◆ TASK
Return the data. Every word must match.

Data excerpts
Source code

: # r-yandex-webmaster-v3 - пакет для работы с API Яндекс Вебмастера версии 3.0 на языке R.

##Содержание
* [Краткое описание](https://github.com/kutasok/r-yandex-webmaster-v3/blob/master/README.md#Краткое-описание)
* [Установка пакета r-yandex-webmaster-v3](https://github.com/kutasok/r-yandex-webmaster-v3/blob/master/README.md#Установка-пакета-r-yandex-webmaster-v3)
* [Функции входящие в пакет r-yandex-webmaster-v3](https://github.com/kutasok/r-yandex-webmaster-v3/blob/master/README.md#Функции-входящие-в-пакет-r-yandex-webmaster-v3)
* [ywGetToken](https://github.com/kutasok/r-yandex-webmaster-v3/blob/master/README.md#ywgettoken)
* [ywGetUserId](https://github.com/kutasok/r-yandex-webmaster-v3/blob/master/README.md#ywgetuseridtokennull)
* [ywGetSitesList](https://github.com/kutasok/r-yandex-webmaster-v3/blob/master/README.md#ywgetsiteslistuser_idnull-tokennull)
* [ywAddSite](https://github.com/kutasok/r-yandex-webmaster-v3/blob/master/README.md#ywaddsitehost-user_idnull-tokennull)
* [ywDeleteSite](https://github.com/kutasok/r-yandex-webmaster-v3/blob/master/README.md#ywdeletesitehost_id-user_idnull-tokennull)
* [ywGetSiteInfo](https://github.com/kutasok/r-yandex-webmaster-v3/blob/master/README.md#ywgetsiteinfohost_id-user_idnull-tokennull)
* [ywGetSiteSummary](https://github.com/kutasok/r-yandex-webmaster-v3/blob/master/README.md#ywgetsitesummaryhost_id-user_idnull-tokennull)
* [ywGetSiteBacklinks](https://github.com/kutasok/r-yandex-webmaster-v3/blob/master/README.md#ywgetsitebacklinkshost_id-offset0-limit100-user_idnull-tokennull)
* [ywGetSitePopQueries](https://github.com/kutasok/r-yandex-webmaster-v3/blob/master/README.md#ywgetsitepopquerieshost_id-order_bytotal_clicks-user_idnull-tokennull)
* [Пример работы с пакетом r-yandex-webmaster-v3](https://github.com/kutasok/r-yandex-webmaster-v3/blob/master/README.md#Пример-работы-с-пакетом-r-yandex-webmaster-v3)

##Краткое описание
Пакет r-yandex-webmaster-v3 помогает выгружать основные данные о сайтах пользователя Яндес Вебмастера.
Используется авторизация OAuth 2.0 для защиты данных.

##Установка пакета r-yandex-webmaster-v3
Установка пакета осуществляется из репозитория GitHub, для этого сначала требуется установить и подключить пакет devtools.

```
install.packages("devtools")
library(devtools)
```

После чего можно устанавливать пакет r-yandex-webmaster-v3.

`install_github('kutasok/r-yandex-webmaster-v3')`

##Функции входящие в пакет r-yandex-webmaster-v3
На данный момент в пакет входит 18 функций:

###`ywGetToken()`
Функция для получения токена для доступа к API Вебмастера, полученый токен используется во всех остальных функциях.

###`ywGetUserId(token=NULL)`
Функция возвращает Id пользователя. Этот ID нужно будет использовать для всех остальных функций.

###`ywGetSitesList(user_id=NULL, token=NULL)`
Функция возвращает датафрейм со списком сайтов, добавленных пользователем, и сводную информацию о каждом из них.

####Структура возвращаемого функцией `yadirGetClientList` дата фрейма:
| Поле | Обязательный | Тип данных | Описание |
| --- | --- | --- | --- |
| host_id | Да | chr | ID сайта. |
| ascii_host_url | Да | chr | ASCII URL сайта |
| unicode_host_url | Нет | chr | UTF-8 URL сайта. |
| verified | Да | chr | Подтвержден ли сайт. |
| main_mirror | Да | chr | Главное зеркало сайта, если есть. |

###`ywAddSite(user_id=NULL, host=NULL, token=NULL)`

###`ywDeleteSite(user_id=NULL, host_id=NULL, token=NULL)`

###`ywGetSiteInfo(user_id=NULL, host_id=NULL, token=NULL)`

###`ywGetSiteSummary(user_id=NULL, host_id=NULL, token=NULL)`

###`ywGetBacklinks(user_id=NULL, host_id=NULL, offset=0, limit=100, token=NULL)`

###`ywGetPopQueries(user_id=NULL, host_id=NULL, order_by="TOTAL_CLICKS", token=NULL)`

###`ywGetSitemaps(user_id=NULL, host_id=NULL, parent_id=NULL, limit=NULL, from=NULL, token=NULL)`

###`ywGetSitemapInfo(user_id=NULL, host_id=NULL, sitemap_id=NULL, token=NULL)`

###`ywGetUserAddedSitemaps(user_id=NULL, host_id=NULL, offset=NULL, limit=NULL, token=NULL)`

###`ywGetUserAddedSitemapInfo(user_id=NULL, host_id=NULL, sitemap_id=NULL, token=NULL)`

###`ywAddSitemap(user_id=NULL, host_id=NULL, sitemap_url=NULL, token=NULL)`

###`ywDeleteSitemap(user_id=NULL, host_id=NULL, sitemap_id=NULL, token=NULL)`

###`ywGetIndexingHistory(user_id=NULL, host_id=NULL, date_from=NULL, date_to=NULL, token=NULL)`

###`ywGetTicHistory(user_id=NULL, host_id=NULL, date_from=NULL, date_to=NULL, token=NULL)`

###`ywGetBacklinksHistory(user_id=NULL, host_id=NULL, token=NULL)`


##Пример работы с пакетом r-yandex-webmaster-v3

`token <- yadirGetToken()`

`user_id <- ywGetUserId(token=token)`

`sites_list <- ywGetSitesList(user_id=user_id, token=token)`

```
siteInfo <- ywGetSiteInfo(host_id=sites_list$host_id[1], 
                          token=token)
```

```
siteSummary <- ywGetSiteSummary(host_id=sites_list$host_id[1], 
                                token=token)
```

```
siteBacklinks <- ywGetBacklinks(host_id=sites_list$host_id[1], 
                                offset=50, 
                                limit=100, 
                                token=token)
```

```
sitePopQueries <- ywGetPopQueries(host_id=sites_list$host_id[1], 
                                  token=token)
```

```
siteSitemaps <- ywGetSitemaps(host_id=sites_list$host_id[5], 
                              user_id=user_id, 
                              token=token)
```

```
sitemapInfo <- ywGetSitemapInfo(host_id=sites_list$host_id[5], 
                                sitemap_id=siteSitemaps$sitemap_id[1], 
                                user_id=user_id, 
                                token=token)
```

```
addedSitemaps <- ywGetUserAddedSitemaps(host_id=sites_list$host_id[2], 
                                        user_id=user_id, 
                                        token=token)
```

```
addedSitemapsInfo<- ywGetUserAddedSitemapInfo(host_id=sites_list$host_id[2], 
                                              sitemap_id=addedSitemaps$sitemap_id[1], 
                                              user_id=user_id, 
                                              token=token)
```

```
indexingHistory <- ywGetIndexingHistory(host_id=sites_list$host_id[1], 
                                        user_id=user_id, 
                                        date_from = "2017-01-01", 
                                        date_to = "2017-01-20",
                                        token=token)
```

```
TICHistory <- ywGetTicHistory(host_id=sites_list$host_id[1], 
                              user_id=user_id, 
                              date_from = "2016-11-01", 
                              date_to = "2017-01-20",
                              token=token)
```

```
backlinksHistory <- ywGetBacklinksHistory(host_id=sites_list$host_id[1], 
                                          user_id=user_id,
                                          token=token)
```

◆ RESPONSE TO THIS EXERCISE
Source code

: # r-yandex-webmaster-v3 - пакет для работы с API Яндекс Вебмастера версии 3.0 на языке R.

##Содержание
* [Краткое описание](https://github.com/kutasok/r-yandex-webmaster-v3/blob/master/README.md#Краткое-описание)
* [Установка пакета r-yandex-webmaster-v3](https://github.com/kutasok/r-yandex-webmaster-v3/blob/master/README.md#Установка-пакета-r-yandex-webmaster-v3)
* [Функции входящие в пакет r-yandex-webmaster-v3](https://github.com/kutasok/r-yandex-webmaster-v3/blob/master/README.md#Функции-входящие-в-пакет-r-yandex-webmaster-v3)
* [ywGetToken](https://github.com/kutasok/r-yandex-webmaster-v3/blob/master/README.md#ywgettoken)
* [ywGetUserId](https://github.com/kutasok/r-yandex-webmaster-v3/blob/master/README.md#ywgetuseridtokennull)
* [ywGetSitesList](https://github.com/kutasok/r-yandex-webmaster-v3/blob/master/README.md#ywgetsiteslistuser_idnull-tokennull)
* [ywAddSite](https://github.com/kutasok/r-yandex-webmaster-v3/blob/master/README.md#ywaddsitehost-user_idnull-tokennull)
* [ywDeleteSite](https://github.com/kutasok/r-yandex-webmaster-v3/blob/master/README.md#ywdeletesitehost_id-user_idnull-tokennull)
* [ywGetSiteInfo](https://github.com/kutasok/r-yandex-webmaster-v3/blob/master/README.md#ywgetsiteinfohost_id-user_idnull-tokennull)
* [ywGetSiteSummary](https://github.com/kutasok/r-yandex-webmaster-v3/blob/master/README.md#ywgetsitesummaryhost_id-user_idnull-tokennull)
* [ywGetSiteBacklinks](https://github.com/kutasok/r-yandex-webmaster-v3/blob/master/README.md#ywgetsitebacklinkshost_id-offset0-limit100-user_idnull-tokennull)
* [ywGetSitePopQueries](https://github.com/kutasok/r-yandex-webmaster-v3/blob/master/README.md#ywgetsitepopquerieshost_id-order_bytotal_clicks-user_idnull-tokennull)
* [Пример работы с пакетом r-yandex-webmaster-v3](https://github.com/kutasok/r-yandex-webmaster-v3/blob/master/README.md#Пример-работы-с-пакетом-r-yandex-webmaster-v3)

##Краткое описание
Пакет r-yandex-webmaster-v3 помогает выгружать основные данные о сайтах пользователя Яндес Вебмастера.
Используется авторизация OAuth 2.0 для защиты данных.

##Установка пакета r-yandex-webmaster-v3
Установка пакета осуществляется из репозитория GitHub, для этого сначала требуется установить и подключить пакет devtools.

```
install.packages("devtools")
library(devtools)
```

После чего можно устанавливать пакет r-yandex-webmaster-v3.

`install_github('kutasok/r-yandex-webmaster-v3')`

##Функции входящие в пакет r-yandex-webmaster-v3
На данный момент в пакет входит 18 функций:

###`ywGetToken()`
Функция для получения токена для доступа к API Вебмастера, полученый токен используется во всех остальных функциях.

###`ywGetUserId(token=NULL)`
Функция возвращает Id пользователя. Этот ID нужно будет использовать для всех остальных функций.

###`ywGetSitesList(user_id=NULL, token=NULL)`
Функция возвращает датафрейм со списком сайтов, добавленных пользователем, и сводную информацию о каждом из них.

####Структура возвращаемого функцией `yadirGetClientList` дата фрейма:
| Поле | Обязательный | Тип данных | Описание |
| --- | --- | --- | --- |
| host_id | Да | chr | ID сайта. |
| ascii_host_url | Да | chr | ASCII URL сайта |
| unicode_host_url | Нет | chr | UTF-8 URL сайта. |
| verified | Да | chr | Подтвержден ли сайт. |
| main_mirror | Да | chr | Главное зеркало сайта, если есть. |

###`ywAddSite(user_id=NULL, host=NULL, token=NULL)`

###`ywDeleteSite(user_id=NULL, host_id=NULL, token=NULL)`

###`ywGetSiteInfo(user_id=NULL, host_id=NULL, token=NULL)`

###`ywGetSiteSummary(user_id=NULL, host_id=NULL, token=NULL)`

###`ywGetBacklinks(user_id=NULL, host_id=NULL, offset=0, limit=100, token=NULL)`

###`ywGetPopQueries(user_id=NULL, host_id=NULL, order_by="TOTAL_CLICKS", token=NULL)`

###`ywGetSitemaps(user_id=NULL, host_id=NULL, parent_id=NULL, limit=NULL, from=NULL, token=NULL)`

###`ywGetSitemapInfo(user_id=NULL, host_id=NULL, sitemap_id=NULL, token=NULL)`

###`ywGetUserAddedSitemaps(user_id=NULL, host_id=NULL, offset=NULL, limit=NULL, token=NULL)`

###`ywGetUserAddedSitemapInfo(user_id=NULL, host_id=NULL, sitemap_id=NULL, token=NULL)`

###`ywAddSitemap(user_id=NULL, host_id=NULL, sitemap_url=NULL, token=NULL)`

###`ywDeleteSitemap(user_id=NULL, host_id=NULL, sitemap_id=NULL, token=NULL)`

###`ywGetIndexingHistory(user_id=NULL, host_id=NULL, date_from=NULL, date_to=NULL, token=NULL)`

###`ywGetTicHistory(user_id=NULL, host_id=NULL, date_from=NULL, date_to=NULL, token=NULL)`

###`ywGetBacklinksHistory(user_id=NULL, host_id=NULL, token=NULL)`


##Пример работы с пакетом r-yandex-webmaster-v3

`token <- yadirGetToken()`

`user_id <- ywGetUserId(token=token)`

`sites_list <- ywGetSitesList(user_id=user_id, token=token)`

```
siteInfo <- ywGetSiteInfo(host_id=sites_list$host_id[1], 
                          token=token)
```

```
siteSummary <- ywGetSiteSummary(host_id=sites_list$host_id[1], 
                                token=token)
```

```
siteBacklinks <- ywGetBacklinks(host_id=sites_list$host_id[1], 
                                offset=50, 
                                limit=100, 
                                token=token)
```

```
sitePopQueries <- ywGetPopQueries(host_id=sites_list$host_id[1], 
                                  token=token)
```

```
siteSitemaps <- ywGetSitemaps(host_id=sites_list$host_id[5], 
                              user_id=user_id, 
                              token=token)
```

```
sitemapInfo <- ywGetSitemapInfo(host_id=sites_list$host_id[5], 
                                sitemap_id=siteSitemaps$sitemap_id[1], 
                                user_id=user_id, 
                                token=token)
```

```
addedSitemaps <- ywGetUserAddedSitemaps(host_id=sites_list$host_id[2], 
                                        user_id=user_id, 
                                        token=token)
```

```
addedSitemapsInfo<- ywGetUserAddedSitemapInfo(host_id=sites_list$host_id[2], 
                                              sitemap_id=addedSitemaps$sitemap_id[1], 
                                              user_id=user_id, 
                                              token=token)
```

```
indexingHistory <- ywGetIndexingHistory(host_id=sites_list$host_id[1], 
                                        user_id=user_id, 
                                        date_from = "2017-01-01", 
                                        date_to = "2017-01-20",
                                        token=token)
```

```
TICHistory <- ywGetTicHistory(host_id=sites_list$host_id[1], 
                              user_id=user_id, 
                              date_from = "2016-11-01", 
                              date_to = "2017-01-20",
                              token=token)
```

```
backlinksHistory <- ywGetBacklinksHistory(host_id=sites_list$host_id[1], 
                                          user_id=user_id,
                                          token=token)
```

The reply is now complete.